Led by the AFC champion Bengals’ offensive line and run game coordinator, Frank Pollack, and the NFC champion Rams’ third-string quarterback Bryce Perkins, the teams have at least eight local connections.
Pollack, 54, a Maryland native, attended Greenway High School and Northern Arizona University, where he played offensive tackle from 1985-89. He returned to the school to coach the offensive line in 2005-06 and was inducted into NAU’s Hall of Fame in 2010.
“I grew up in Phoenix in the 70s and 80s, so to me it has always been this one freeway meandering through town,” Pollack said. “We had one pro sports team, the Suns, so I always kind of still view it that way, even though it’s not.

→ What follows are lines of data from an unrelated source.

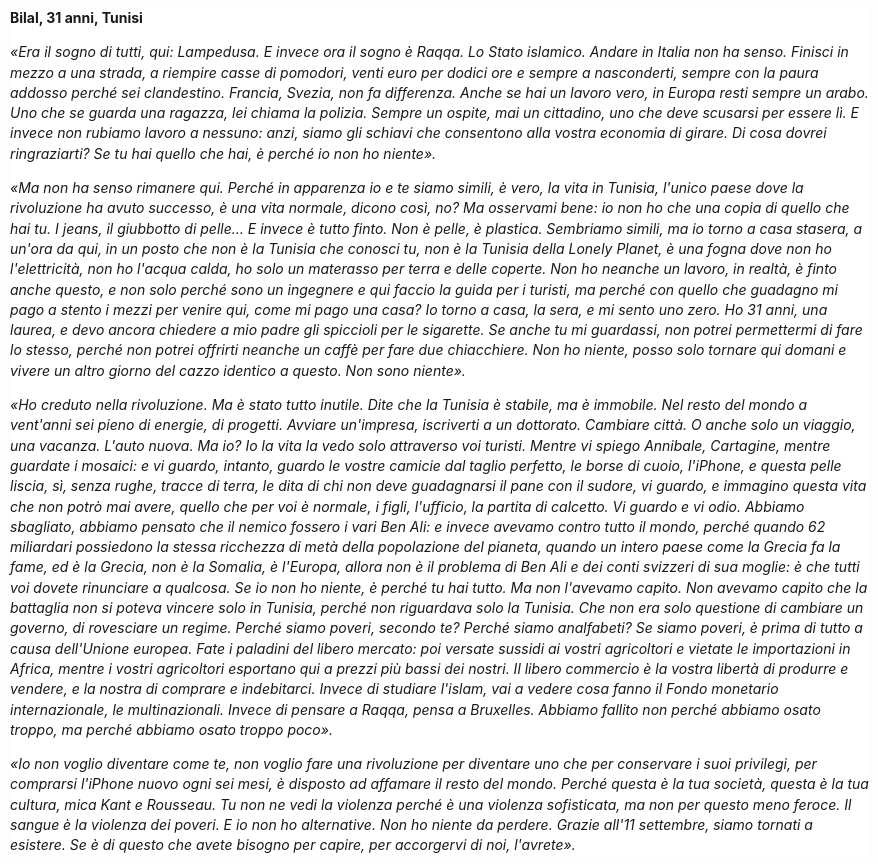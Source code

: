 

**Bilal, 31 anni, Tunisi**

_«Era il sogno di tutti, qui: Lampedusa. E invece ora il sogno è Raqqa. Lo Stato islamico. Andare in Italia non ha senso. Finisci in mezzo a una strada, a riempire casse di pomodori, venti euro per dodici ore e sempre a nasconderti, sempre con la paura addosso perché sei clandestino. Francia, Svezia, non fa differenza. Anche se hai un lavoro vero, in Europa resti sempre un arabo. Uno che se guarda una ragazza, lei chiama la polizia. Sempre un ospite, mai un cittadino, uno che deve scusarsi per essere lì. E invece non rubiamo lavoro a nessuno: anzi, siamo gli schiavi che consentono alla vostra economia di girare. Di cosa dovrei ringraziarti? Se tu hai quello che hai, è perché io non ho niente»._

_«Ma non ha senso rimanere qui. Perché in apparenza io e te siamo simili, è vero, la vita in Tunisia, l'unico paese dove la rivoluzione ha avuto successo, è una vita normale, dicono così, no? Ma osservami bene: io non ho che una copia di quello che hai tu. I jeans, il giubbotto di pelle… E invece è tutto finto. Non è pelle, è plastica. Sembriamo simili, ma io torno a casa stasera, a un'ora da qui, in un posto che non è la Tunisia che conosci tu, non è la Tunisia della Lonely Planet, è una fogna dove non ho l'elettricità, non ho l'acqua calda, ho solo un materasso per terra e delle coperte. Non ho neanche un lavoro, in realtà, è finto anche questo, e non solo perché sono un ingegnere e qui faccio la guida per i turisti, ma perché con quello che guadagno mi pago a stento i mezzi per venire qui, come mi pago una casa? Io torno a casa, la sera, e mi sento uno zero. Ho 31 anni, una laurea, e devo ancora chiedere a mio padre gli spiccioli per le sigarette. Se anche tu mi guardassi, non potrei permettermi di fare lo stesso, perché non potrei offrirti neanche un caffè per fare due chiacchiere. Non ho niente, posso solo tornare qui domani e vivere un altro giorno del cazzo identico a questo. Non sono niente»._

_«Ho creduto nella rivoluzione. Ma è stato tutto inutile. Dite che la Tunisia è stabile, ma è immobile. Nel resto del mondo a vent'anni sei pieno di energie, di progetti. Avviare un'impresa, iscriverti a un dottorato. Cambiare città. O anche solo un viaggio, una vacanza. L'auto nuova. Ma io? Io la vita la vedo solo attraverso voi turisti. Mentre vi spiego Annibale, Cartagine, mentre guardate i mosaici: e vi guardo, intanto, guardo le vostre camicie dal taglio perfetto, le borse di cuoio, l'iPhone, e questa pelle liscia, sì, senza rughe, tracce di terra, le dita di chi non deve guadagnarsi il pane con il sudore, vi guardo, e immagino questa vita che non potrò mai avere, quello che per voi è normale, i figli, l'ufficio, la partita di calcetto. Vi guardo e vi odio. Abbiamo sbagliato, abbiamo pensato che il nemico fossero i vari Ben Ali: e invece avevamo contro tutto il mondo, perché quando 62 miliardari possiedono la stessa ricchezza di metà della popolazione del pianeta, quando un intero paese come la Grecia fa la fame, ed è la Grecia, non è la Somalia, è l'Europa, allora non è il problema di Ben Ali e dei conti svizzeri di sua moglie: è che tutti voi dovete rinunciare a qualcosa. Se io non ho niente, è perché tu hai tutto. Ma non l'avevamo capito. Non avevamo capito che la battaglia non si poteva vincere solo in Tunisia, perché non riguardava solo la Tunisia. Che non era solo questione di cambiare un governo, di rovesciare un regime. Perché siamo poveri, secondo te? Perché siamo analfabeti? Se siamo poveri, è prima di tutto a causa dell'Unione europea. Fate i paladini del libero mercato: poi versate sussidi ai vostri agricoltori e vietate le importazioni in Africa, mentre i vostri agricoltori esportano qui a prezzi più bassi dei nostri. Il libero commercio è la vostra libertà di produrre e vendere, e la nostra di comprare e indebitarci. Invece di studiare l'islam, vai a vedere cosa fanno il Fondo monetario internazionale, le multinazionali. Invece di pensare a Raqqa, pensa a Bruxelles. Abbiamo fallito non perché abbiamo osato troppo, ma perché abbiamo osato troppo poco»._

_«Io non voglio diventare come te, non voglio fare una rivoluzione per diventare uno che per conservare i suoi privilegi, per comprarsi l'iPhone nuovo ogni sei mesi, è disposto ad affamare il resto del mondo. Perché questa è la tua società, questa è la tua cultura, mica Kant e Rousseau. Tu non ne vedi la violenza perché è una violenza sofisticata, ma non per questo meno feroce. Il sangue è la violenza dei poveri. E io non ho alternative. Non ho niente da perdere. Grazie all'11 settembre, siamo tornati a esistere. Se è di questo che avete bisogno per capire, per accorgervi di noi, l'avrete»._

It’s grown so much.”
Since Pollack left, professional sports in the Phoenix area have blossomed to include franchises in all four major mainstream sports – baseball, hockey, football and basketball – plus soccer and multiple freeways to connect them all. But in his heart, Pollack said, “I still kind of view it as this little sleepy southwest town that not really many people know about.”
Pollack has a summer home in Flagstaff and said he intends to return to the state when he retires.

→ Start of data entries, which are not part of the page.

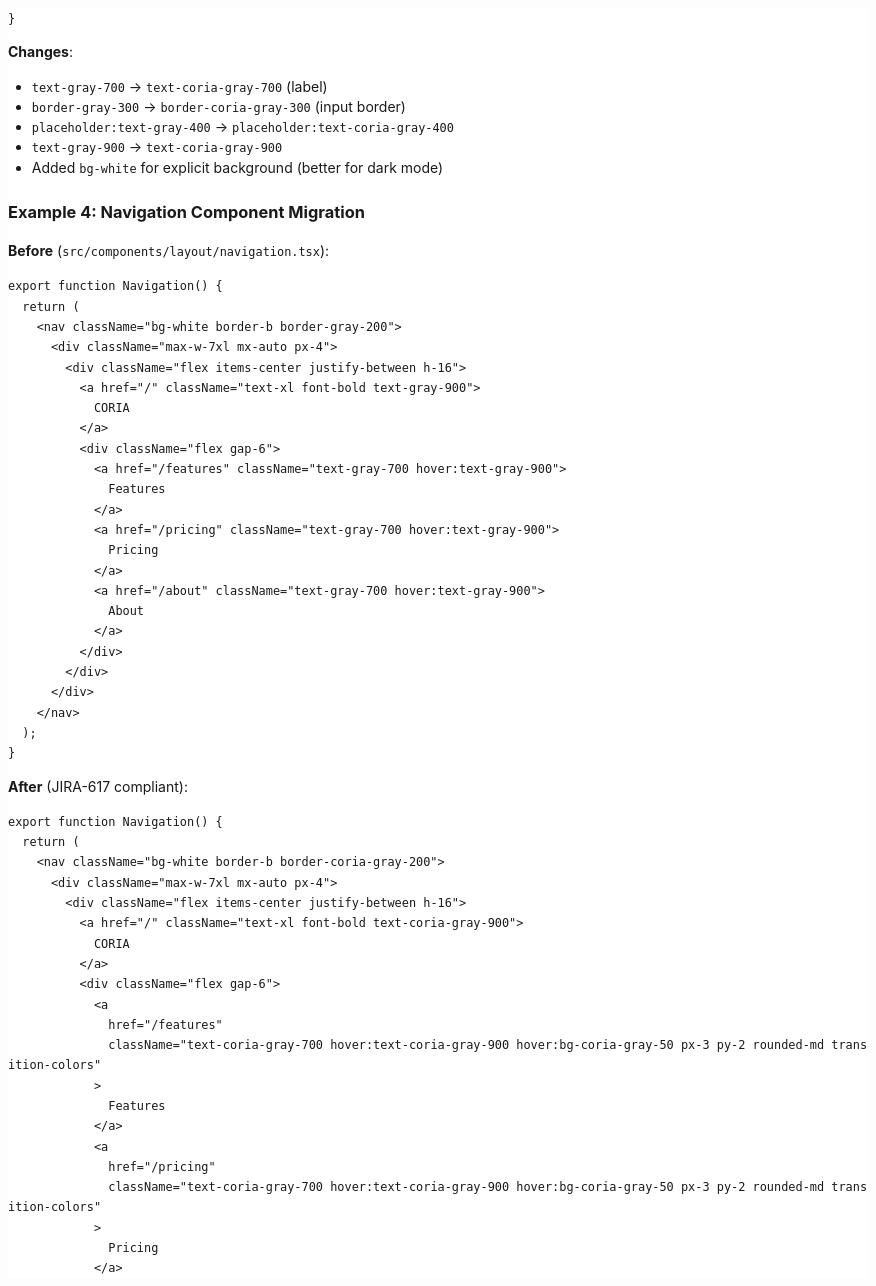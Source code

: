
 ```tsx
}
```

**Changes**:
- `text-gray-700` → `text-coria-gray-700` (label)
- `border-gray-300` → `border-coria-gray-300` (input border)
- `placeholder:text-gray-400` → `placeholder:text-coria-gray-400`
- `text-gray-900` → `text-coria-gray-900`
- Added `bg-white` for explicit background (better for dark mode)

### Example 4: Navigation Component Migration

**Before** (`src/components/layout/navigation.tsx`):
```tsx
export function Navigation() {
  return (
    <nav className="bg-white border-b border-gray-200">
      <div className="max-w-7xl mx-auto px-4">
        <div className="flex items-center justify-between h-16">
          <a href="/" className="text-xl font-bold text-gray-900">
            CORIA
          </a>
          <div className="flex gap-6">
            <a href="/features" className="text-gray-700 hover:text-gray-900">
              Features
            </a>
            <a href="/pricing" className="text-gray-700 hover:text-gray-900">
              Pricing
            </a>
            <a href="/about" className="text-gray-700 hover:text-gray-900">
              About
            </a>
          </div>
        </div>
      </div>
    </nav>
  );
}
```

**After** (JIRA-617 compliant):
```tsx
export function Navigation() {
  return (
    <nav className="bg-white border-b border-coria-gray-200">
      <div className="max-w-7xl mx-auto px-4">
        <div className="flex items-center justify-between h-16">
          <a href="/" className="text-xl font-bold text-coria-gray-900">
            CORIA
          </a>
          <div className="flex gap-6">
            <a
              href="/features"
              className="text-coria-gray-700 hover:text-coria-gray-900 hover:bg-coria-gray-50 px-3 py-2 rounded-md transition-colors"
            >
              Features
            </a>
            <a
              href="/pricing"
              className="text-coria-gray-700 hover:text-coria-gray-900 hover:bg-coria-gray-50 px-3 py-2 rounded-md transition-colors"
            >
              Pricing
            </a>
```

“I’m the biggest cheerleader for the state of Arizona and the Phoenix area where I grew up, for sure,” he said.
In addition to Pollack, the Bengals’ local ties include: Renell Wren, a defensive tackle on the practice squad who attended Arizona State; another defensive tackle, Zach Kerr, who appeared in three games late in the season for the Cardinals in his second stint with the team; and Lamont Gaillard, a center on the practice squad who was drafted by the Cardinals in 2019 and cut by the Cardinals in this season’s training camp, after which he was acquired by Cincinnati.
The Rams’ Arizona connections start with their third-string quarterback Bryce Perkins, an Arizona native who starred at Chandler High, where he led the program to its first state title in 65 years and compiled 5,332 career yards passing. Perkins began his collegiate career at ASU before transferring to Arizona Western College and then to Virginia, where he became a starter.
The others are offensive lineman Coleman Shelton, who graced the Cardinals’ practice squad in 2018 and Eric Yarber, the Rams’ wide receivers coach who held the same position at ASU from 2007-09.
And then there is the Rams’ coach, Sean McVay, who unwittingly helped seed football in Arizona when he employed Jedd Fisch on his Rams staff in 2018 and 2019. Fisch worked as a senior offensive assistant in 2018 and assistant offensive coordinator in 2019.
He was with the Rams the last time they appeared in the Super Bowl, after the 2018 season when they lost to the New England Patriots. Fisch spent one season as the Patriots’ quarterbacks coach before being hired by the University of Arizona in December 2020.
When Fisch’s ties to the Rams came up in media interviews this week, McVay joked that he feels “too young to have a coaching tree.”
Young, maybe, but the roots are in place.